[WORK REQUEST]: Where the word "chromewebstore" occurs in a line of the data, return the whole line.

Entries taken from a collection:
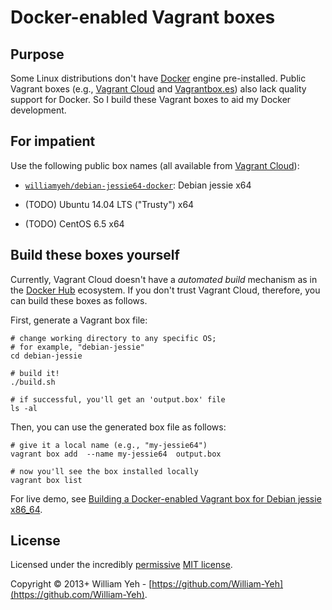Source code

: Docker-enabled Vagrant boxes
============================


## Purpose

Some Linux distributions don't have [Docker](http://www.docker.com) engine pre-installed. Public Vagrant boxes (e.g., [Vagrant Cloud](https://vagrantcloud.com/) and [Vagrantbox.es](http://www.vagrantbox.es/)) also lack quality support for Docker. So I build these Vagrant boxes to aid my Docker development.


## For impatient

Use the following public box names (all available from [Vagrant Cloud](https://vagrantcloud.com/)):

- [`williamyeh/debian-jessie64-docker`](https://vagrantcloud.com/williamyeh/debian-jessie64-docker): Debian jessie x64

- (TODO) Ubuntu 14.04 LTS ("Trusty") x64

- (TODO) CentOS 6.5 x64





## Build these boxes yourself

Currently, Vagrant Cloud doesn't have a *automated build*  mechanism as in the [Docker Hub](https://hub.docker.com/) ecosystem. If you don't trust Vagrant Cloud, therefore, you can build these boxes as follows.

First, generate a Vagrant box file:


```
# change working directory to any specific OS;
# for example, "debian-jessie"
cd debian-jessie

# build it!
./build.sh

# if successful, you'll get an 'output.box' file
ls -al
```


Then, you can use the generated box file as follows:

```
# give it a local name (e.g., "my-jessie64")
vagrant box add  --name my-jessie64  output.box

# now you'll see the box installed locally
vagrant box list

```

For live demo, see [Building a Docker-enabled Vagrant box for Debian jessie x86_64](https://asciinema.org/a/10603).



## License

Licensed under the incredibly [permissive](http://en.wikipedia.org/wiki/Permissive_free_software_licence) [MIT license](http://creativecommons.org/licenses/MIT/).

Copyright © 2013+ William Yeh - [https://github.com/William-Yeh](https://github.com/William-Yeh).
---
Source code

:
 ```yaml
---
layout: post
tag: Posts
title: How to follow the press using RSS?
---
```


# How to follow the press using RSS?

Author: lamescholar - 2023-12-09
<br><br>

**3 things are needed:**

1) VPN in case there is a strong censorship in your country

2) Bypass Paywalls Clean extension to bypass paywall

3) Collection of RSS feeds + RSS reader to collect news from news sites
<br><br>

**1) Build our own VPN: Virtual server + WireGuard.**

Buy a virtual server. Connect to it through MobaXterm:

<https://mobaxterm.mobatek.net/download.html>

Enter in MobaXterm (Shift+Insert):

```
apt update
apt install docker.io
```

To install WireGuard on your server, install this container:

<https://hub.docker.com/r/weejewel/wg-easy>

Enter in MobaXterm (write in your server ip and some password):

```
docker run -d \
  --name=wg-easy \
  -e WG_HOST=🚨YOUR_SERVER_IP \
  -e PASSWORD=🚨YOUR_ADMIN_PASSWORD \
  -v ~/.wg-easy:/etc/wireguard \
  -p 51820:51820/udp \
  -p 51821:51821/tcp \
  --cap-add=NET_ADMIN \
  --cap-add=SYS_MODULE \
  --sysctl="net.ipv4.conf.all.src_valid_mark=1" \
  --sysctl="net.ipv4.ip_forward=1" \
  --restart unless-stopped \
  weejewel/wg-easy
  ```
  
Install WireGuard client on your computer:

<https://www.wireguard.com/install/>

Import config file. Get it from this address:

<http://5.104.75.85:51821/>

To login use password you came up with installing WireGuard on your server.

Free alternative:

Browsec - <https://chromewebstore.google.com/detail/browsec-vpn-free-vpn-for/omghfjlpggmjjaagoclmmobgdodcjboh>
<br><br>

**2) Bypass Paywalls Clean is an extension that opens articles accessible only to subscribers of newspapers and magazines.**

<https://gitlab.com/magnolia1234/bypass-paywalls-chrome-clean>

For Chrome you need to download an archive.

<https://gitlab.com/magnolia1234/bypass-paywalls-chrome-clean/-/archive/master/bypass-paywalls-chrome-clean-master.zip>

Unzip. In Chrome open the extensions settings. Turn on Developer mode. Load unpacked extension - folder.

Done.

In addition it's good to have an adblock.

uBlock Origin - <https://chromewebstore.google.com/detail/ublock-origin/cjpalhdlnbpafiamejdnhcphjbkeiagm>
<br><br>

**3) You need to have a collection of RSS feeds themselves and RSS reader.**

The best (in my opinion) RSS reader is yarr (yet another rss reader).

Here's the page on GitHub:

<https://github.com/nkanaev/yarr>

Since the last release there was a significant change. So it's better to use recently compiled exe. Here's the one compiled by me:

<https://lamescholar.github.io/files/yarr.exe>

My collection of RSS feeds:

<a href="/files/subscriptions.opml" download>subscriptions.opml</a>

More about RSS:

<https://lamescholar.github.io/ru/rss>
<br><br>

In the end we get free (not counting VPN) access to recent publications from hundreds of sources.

[RESPONSE TO THIS EXERCISE]:
Browsec - <https://chromewebstore.google.com/detail/browsec-vpn-free-vpn-for/omghfjlpggmjjaagoclmmobgdodcjboh>
uBlock Origin - <https://chromewebstore.google.com/detail/ublock-origin/cjpalhdlnbpafiamejdnhcphjbkeiagm>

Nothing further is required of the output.